Adult Acquired Flat Foot

Adult acquired flatfoot, also known as Posterior Tibial Tendon Dysfunction (PTTD), is characterized by a fallen arch and outward pointed toes. This condition is a gradual progression in most cases, as the posterior tibialis tendon becomes weakened and loses the ability to maintain the height of the arch. Adult acquired flatfoot is different from a flatfoot condition in children. Adults with flatfeet remain permanently flat without surgical intervention, while children usually outgrow the condition on their own with or without treatment.

  • Symptoms

    People typically present with pain along the course of the Posterior Tibial (PT) tendon which is on the inside of the foot and ankle. Pain is usually worse with activities, especially high impact like running and jumping. The heel bone can shift toward the outside of the foot putting more pressure on the outside ankle bone. People that develop arthritis and joint spurring may have nerve impingement (trapping/pinching of the nerve), which can lead to numbness, tingling or burning in the arch and toes of the foot. Diabetic patients may notice swelling or a bump on the bottom of the foot if the condition progresses. Due to the presence of diabetic neuropathy (numbess) in some patients, pain is not always an indicator of this condition.

  • Causes

    The most common cause of adult acquired flatfoot is damage to the posterior tibial tendon. This tendon starts at the calf and travels down to the inside of the foot. If the tendon becomes swollen, irritated or torn, the arch will begin to collapse due to lack of support and strength from the tendon. Studies have shown that women over 40 years of age are the most likely to develop an issue with the PT tendon. Risk factors that can increase the chances of PT tendon dysfunction include but are not limited to obesity, diabetes and high blood pressure.

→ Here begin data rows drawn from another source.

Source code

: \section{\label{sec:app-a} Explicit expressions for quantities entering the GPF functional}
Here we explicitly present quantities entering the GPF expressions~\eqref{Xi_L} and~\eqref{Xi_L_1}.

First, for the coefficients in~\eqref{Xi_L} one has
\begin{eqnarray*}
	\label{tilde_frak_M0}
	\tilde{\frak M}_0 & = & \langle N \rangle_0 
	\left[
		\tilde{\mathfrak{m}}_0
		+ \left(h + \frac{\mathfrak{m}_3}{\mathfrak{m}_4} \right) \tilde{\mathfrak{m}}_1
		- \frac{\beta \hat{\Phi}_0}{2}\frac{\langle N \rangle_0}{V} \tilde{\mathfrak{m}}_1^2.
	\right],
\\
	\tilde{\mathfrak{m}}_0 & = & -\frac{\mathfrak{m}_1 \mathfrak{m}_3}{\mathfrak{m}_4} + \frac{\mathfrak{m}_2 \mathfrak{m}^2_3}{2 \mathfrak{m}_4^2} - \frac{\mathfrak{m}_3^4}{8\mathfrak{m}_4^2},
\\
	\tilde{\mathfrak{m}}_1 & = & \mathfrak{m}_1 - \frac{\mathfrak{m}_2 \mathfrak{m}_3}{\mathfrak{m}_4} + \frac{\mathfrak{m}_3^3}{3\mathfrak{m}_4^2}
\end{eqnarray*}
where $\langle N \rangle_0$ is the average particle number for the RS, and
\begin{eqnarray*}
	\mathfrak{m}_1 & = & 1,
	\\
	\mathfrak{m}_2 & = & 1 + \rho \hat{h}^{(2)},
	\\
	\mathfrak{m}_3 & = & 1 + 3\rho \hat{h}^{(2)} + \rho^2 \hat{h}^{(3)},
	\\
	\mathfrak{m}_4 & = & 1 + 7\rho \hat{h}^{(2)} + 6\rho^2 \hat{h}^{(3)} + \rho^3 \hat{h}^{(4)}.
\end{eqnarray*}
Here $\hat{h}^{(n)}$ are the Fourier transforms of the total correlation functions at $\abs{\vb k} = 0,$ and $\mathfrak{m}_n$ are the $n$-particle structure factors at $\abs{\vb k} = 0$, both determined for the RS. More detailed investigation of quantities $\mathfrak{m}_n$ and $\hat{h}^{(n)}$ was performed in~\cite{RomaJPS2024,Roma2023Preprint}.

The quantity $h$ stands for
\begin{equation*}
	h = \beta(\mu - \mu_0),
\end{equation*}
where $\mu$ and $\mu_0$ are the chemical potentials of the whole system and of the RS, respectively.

There is a small population of patients with inflammatory arthritis, such as rheumatoid arthritis, that develop a painful flatfoot condition. Inflammatory arthritis typically causes dysfunction of the tendon, ligaments and joints leading to a more severe flatfoot.

  • Treatment

    Patients with adult acquired flatfoot deformity are often treated with orthotics, supportive footwear and braces. Assessment by a Footcare Clinician is recommended in these cases due to the complex nature of the deformity. Often patients require anti-inflammatory medication due to pain and swelling, which can limit mobility. People with PTTD also benefit from physical therapy to help treat and prevent further injuries with the tendon involved. Patients that do not respond to conservative therapy may require surgical intervention.